What needs to be done = Set each record down exactly, excluding all images.

Source texts of formatted documents
——

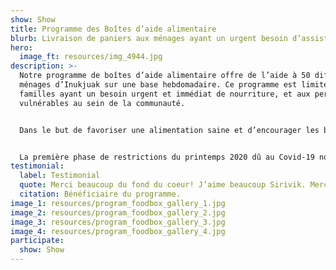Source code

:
 ```yaml
---
show: Show
title: Programme des Boîtes d’aide alimentaire
blurb: Livraison de paniers aux ménages ayant un urgent besoin d’assistance
hero:
  image_ft: resources/img_4944.jpg
description: >-
  Notre programme de boîtes d’aide alimentaire offre de l’aide à 50 différents
  ménages d’Inukjuak sur une base hebdomadaire. Ce programme est limité aux
  familles ayant un besoin urgent et immédiat de nourriture, et aux personnes
  vulnérables au sein de la communauté.


  Dans le but de favoriser une alimentation saine et d’encourager les bénéficiaires à se cuisiner des repas, chaque boîte contient un regroupement d’ingrédients nécessaires à la préparation de recettes simples.


  La première phase de restrictions du printemps 2020 dû au Covid-19 nous a fait démarrer le programme de boîtes d’aide alimentaire et a pu continuer grâce à l’aide de volontaires et au soutien d’organismes locaux.
testimonial:
  label: Testimonial
  quote: Merci beaucoup du fond du coeur! J’aime beaucoup Sirivik. Merci”
  citation: Bénéficiaire du programme.
image_1: resources/program_foodbox_gallery_1.jpg
image_2: resources/program_foodbox_gallery_2.jpg
image_3: resources/program_foodbox_gallery_3.jpg
image_4: resources/program_foodbox_gallery_4.jpg
participate:
  show: Show
---
```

——

Answer to the problem =
Source code

:
 ```yaml
---
show: Show
title: Programme des Boîtes d’aide alimentaire
blurb: Livraison de paniers aux ménages ayant un urgent besoin d’assistance
hero:
  image_ft: resources/img_4944.jpg
description: >-
  Notre programme de boîtes d’aide alimentaire offre de l’aide à 50 différents
  ménages d’Inukjuak sur une base hebdomadaire. Ce programme est limité aux
  familles ayant un besoin urgent et immédiat de nourriture, et aux personnes
  vulnérables au sein de la communauté.


  Dans le but de favoriser une alimentation saine et d’encourager les bénéficiaires à se cuisiner des repas, chaque boîte contient un regroupement d’ingrédients nécessaires à la préparation de recettes simples.


  La première phase de restrictions du printemps 2020 dû au Covid-19 nous a fait démarrer le programme de boîtes d’aide alimentaire et a pu continuer grâce à l’aide de volontaires et au soutien d’organismes locaux.
testimonial:
  label: Testimonial
  quote: Merci beaucoup du fond du coeur! J’aime beaucoup Sirivik. Merci”
  citation: Bénéficiaire du programme.
image_1: resources/program_foodbox_gallery_1.jpg
image_2: resources/program_foodbox_gallery_2.jpg
image_3: resources/program_foodbox_gallery_3.jpg
image_4: resources/program_foodbox_gallery_4.jpg
participate:
  show: Show
---
```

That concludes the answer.